▸ **WHAT THE EXERCISE ASKS**: Search the entries below for the word "OrderTransactionListener" and copy every line where it appears.

Saved entries
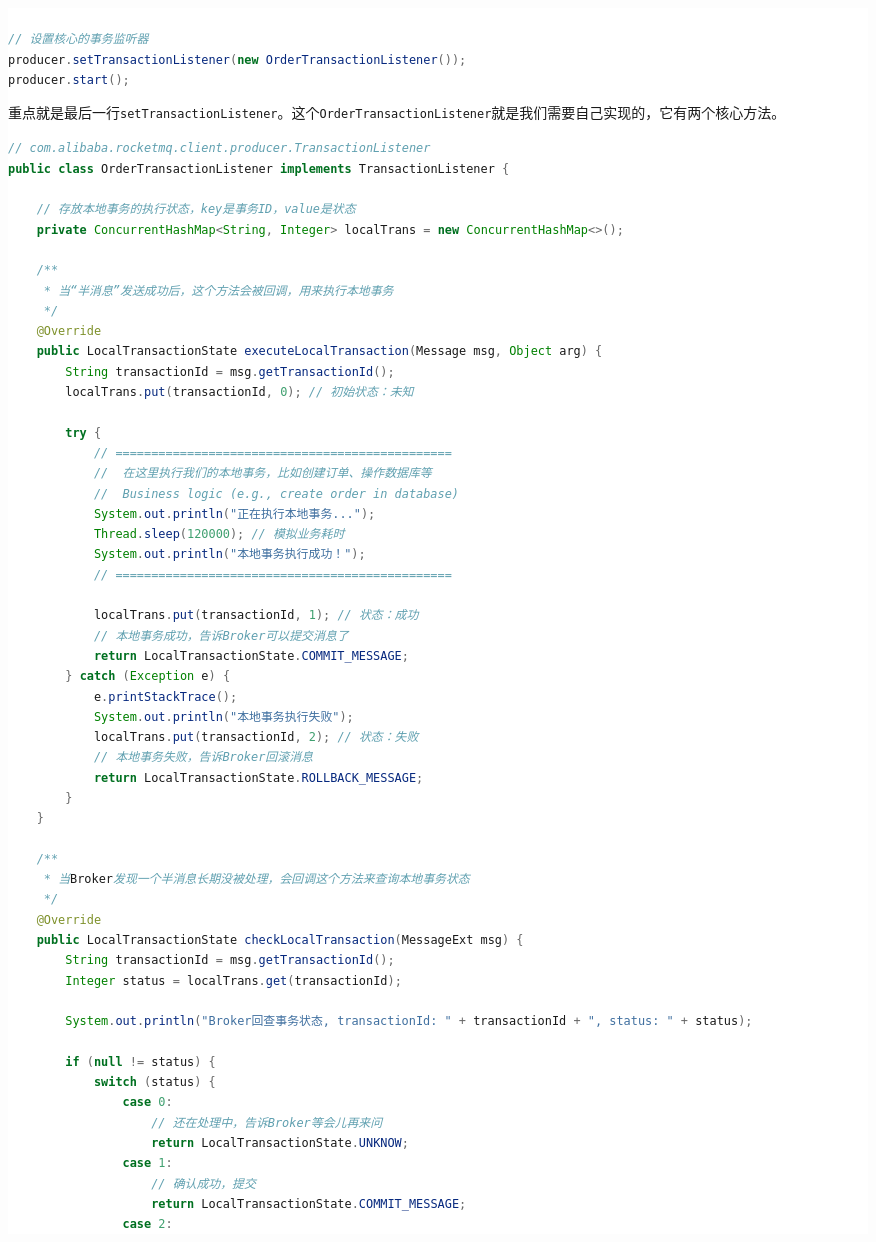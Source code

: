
 ```java

// 设置核心的事务监听器
producer.setTransactionListener(new OrderTransactionListener());
producer.start();
```

重点就是最后一行`setTransactionListener`。这个`OrderTransactionListener`就是我们需要自己实现的，它有两个核心方法。

```java
// com.alibaba.rocketmq.client.producer.TransactionListener
public class OrderTransactionListener implements TransactionListener {

    // 存放本地事务的执行状态，key是事务ID，value是状态
    private ConcurrentHashMap<String, Integer> localTrans = new ConcurrentHashMap<>();

    /**
     * 当“半消息”发送成功后，这个方法会被回调，用来执行本地事务
     */
    @Override
    public LocalTransactionState executeLocalTransaction(Message msg, Object arg) {
        String transactionId = msg.getTransactionId();
        localTrans.put(transactionId, 0); // 初始状态：未知

        try {
            // ===============================================
            //  在这里执行我们的本地事务，比如创建订单、操作数据库等
            //  Business logic (e.g., create order in database)
            System.out.println("正在执行本地事务...");
            Thread.sleep(120000); // 模拟业务耗时
            System.out.println("本地事务执行成功！");
            // ===============================================
            
            localTrans.put(transactionId, 1); // 状态：成功
            // 本地事务成功，告诉Broker可以提交消息了
            return LocalTransactionState.COMMIT_MESSAGE;
        } catch (Exception e) {
            e.printStackTrace();
            System.out.println("本地事务执行失败");
            localTrans.put(transactionId, 2); // 状态：失败
            // 本地事务失败，告诉Broker回滚消息
            return LocalTransactionState.ROLLBACK_MESSAGE;
        }
    }

    /**
     * 当Broker发现一个半消息长期没被处理，会回调这个方法来查询本地事务状态
     */
    @Override
    public LocalTransactionState checkLocalTransaction(MessageExt msg) {
        String transactionId = msg.getTransactionId();
        Integer status = localTrans.get(transactionId);
        
        System.out.println("Broker回查事务状态, transactionId: " + transactionId + ", status: " + status);

        if (null != status) {
            switch (status) {
                case 0:
                    // 还在处理中，告诉Broker等会儿再来问
                    return LocalTransactionState.UNKNOW;
                case 1:
                    // 确认成功，提交
                    return LocalTransactionState.COMMIT_MESSAGE;
                case 2:
```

▸ **WRITTEN ANSWER**:
producer.setTransactionListener(new OrderTransactionListener());
重点就是最后一行`setTransactionListener`。这个`OrderTransactionListener`就是我们需要自己实现的，它有两个核心方法。
public class OrderTransactionListener implements TransactionListener {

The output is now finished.